▸ **TASK STATEMENT**
Which lines in the listing below contain "label"? Copy each of them.

*** DATA FOR PROCESSING ***

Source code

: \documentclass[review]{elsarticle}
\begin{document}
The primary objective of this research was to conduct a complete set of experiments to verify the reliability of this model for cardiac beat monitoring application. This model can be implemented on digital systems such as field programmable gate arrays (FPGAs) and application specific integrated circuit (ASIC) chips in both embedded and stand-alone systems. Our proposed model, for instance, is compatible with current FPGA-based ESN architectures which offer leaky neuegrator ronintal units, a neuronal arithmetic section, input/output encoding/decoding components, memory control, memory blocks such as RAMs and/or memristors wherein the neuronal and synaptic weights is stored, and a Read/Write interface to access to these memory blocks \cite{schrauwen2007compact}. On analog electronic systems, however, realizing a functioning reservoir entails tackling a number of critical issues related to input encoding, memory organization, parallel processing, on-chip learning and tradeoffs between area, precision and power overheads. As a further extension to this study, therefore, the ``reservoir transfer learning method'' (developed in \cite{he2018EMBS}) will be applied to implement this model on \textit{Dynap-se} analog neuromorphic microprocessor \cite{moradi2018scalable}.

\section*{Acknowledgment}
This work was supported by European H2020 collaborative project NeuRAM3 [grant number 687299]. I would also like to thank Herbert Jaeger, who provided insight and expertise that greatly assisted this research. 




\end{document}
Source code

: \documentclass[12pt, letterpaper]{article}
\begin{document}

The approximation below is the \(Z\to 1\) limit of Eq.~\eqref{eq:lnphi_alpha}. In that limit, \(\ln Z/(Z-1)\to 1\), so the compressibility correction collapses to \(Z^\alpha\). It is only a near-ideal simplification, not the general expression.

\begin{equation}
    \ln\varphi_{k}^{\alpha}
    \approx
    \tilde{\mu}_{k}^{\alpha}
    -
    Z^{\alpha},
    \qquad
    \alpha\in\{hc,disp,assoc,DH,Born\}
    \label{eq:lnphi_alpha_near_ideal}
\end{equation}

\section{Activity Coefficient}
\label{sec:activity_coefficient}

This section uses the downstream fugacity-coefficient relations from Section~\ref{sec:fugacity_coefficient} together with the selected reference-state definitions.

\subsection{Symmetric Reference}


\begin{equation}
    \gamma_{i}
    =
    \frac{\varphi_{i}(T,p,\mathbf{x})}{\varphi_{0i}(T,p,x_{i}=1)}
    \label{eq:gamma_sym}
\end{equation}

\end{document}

*** End of DATA FOR PROCESSING ***

▸ **EXERCISE RESPONSE**
    \label{eq:lnphi_alpha_near_ideal}
\label{sec:activity_coefficient}
    \label{eq:gamma_sym}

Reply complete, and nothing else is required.